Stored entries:

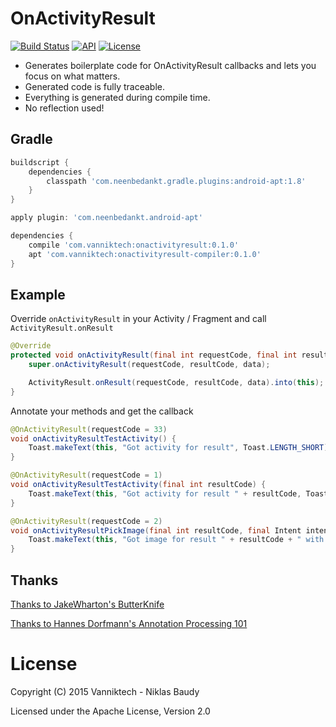 # OnActivityResult

[![Build Status](https://travis-ci.org/vanniktech/OnActivityResult.svg)](https://travis-ci.org/vanniktech/OnActivityResult)
[![API](https://img.shields.io/badge/API-15%2B-brightgreen.svg?style=flat)](https://android-arsenal.com/api?level=15)
[![License](http://img.shields.io/:license-apache-blue.svg)](http://www.apache.org/licenses/LICENSE-2.0.html)

* Generates boilerplate code for OnActivityResult callbacks and lets you focus on what matters.
* Generated code is fully traceable.
* Everything is generated during compile time.
* No reflection used!

## Gradle

```groovy
buildscript {
    dependencies {
        classpath 'com.neenbedankt.gradle.plugins:android-apt:1.8'
    }
}

apply plugin: 'com.neenbedankt.android-apt'

dependencies {
    compile 'com.vanniktech:onactivityresult:0.1.0'
    apt 'com.vanniktech:onactivityresult-compiler:0.1.0'
}
```

## Example

Override `onActivityResult` in your Activity / Fragment and call `ActivityResult.onResult`

```java
@Override
protected void onActivityResult(final int requestCode, final int resultCode, final Intent data) {
    super.onActivityResult(requestCode, resultCode, data);

    ActivityResult.onResult(requestCode, resultCode, data).into(this);
}
```

Annotate your methods and get the callback

```java
@OnActivityResult(requestCode = 33)
void onActivityResultTestActivity() {
    Toast.makeText(this, "Got activity for result", Toast.LENGTH_SHORT).show();
}

@OnActivityResult(requestCode = 1)
void onActivityResultTestActivity(final int resultCode) {
    Toast.makeText(this, "Got activity for result " + resultCode, Toast.LENGTH_SHORT).show();
}

@OnActivityResult(requestCode = 2)
void onActivityResultPickImage(final int resultCode, final Intent intent) {
    Toast.makeText(this, "Got image for result " + resultCode + " with intent " + intent, Toast.LENGTH_SHORT).show();
}
```

## Thanks

[Thanks to JakeWharton's ButterKnife](https://github.com/JakeWharton/butterknife)

[Thanks to Hannes Dorfmann's Annotation Processing 101](hannesdorfmann.com/annotation-processing/annotationprocessing101/)

# License

Copyright (C) 2015 Vanniktech - Niklas Baudy

Licensed under the Apache License, Version 2.0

## What to produce
Every entry above should be given again exactly, with no images included.

## Written solution
 # OnActivityResult

[![Build Status](https://travis-ci.org/vanniktech/OnActivityResult.svg)](https://travis-ci.org/vanniktech/OnActivityResult)
[![API](https://img.shields.io/badge/API-15%2B-brightgreen.svg?style=flat)](https://android-arsenal.com/api?level=15)
[![License](http://img.shields.io/:license-apache-blue.svg)](http://www.apache.org/licenses/LICENSE-2.0.html)

* Generates boilerplate code for OnActivityResult callbacks and lets you focus on what matters.
* Generated code is fully traceable.
* Everything is generated during compile time.
* No reflection used!

## Gradle

```groovy
buildscript {
    dependencies {
        classpath 'com.neenbedankt.gradle.plugins:android-apt:1.8'
    }
}

apply plugin: 'com.neenbedankt.android-apt'

dependencies {
    compile 'com.vanniktech:onactivityresult:0.1.0'
    apt 'com.vanniktech:onactivityresult-compiler:0.1.0'
}
```

## Example

Override `onActivityResult` in your Activity / Fragment and call `ActivityResult.onResult`

```java
@Override
protected void onActivityResult(final int requestCode, final int resultCode, final Intent data) {
    super.onActivityResult(requestCode, resultCode, data);

    ActivityResult.onResult(requestCode, resultCode, data).into(this);
}
```

Annotate your methods and get the callback

```java
@OnActivityResult(requestCode = 33)
void onActivityResultTestActivity() {
    Toast.makeText(this, "Got activity for result", Toast.LENGTH_SHORT).show();
}

@OnActivityResult(requestCode = 1)
void onActivityResultTestActivity(final int resultCode) {
    Toast.makeText(this, "Got activity for result " + resultCode, Toast.LENGTH_SHORT).show();
}

@OnActivityResult(requestCode = 2)
void onActivityResultPickImage(final int resultCode, final Intent intent) {
    Toast.makeText(this, "Got image for result " + resultCode + " with intent " + intent, Toast.LENGTH_SHORT).show();
}
```

## Thanks

[Thanks to JakeWharton's ButterKnife](https://github.com/JakeWharton/butterknife)

[Thanks to Hannes Dorfmann's Annotation Processing 101](hannesdorfmann.com/annotation-processing/annotationprocessing101/)

# License

Copyright (C) 2015 Vanniktech - Niklas Baudy

Licensed under the Apache License, Version 2.0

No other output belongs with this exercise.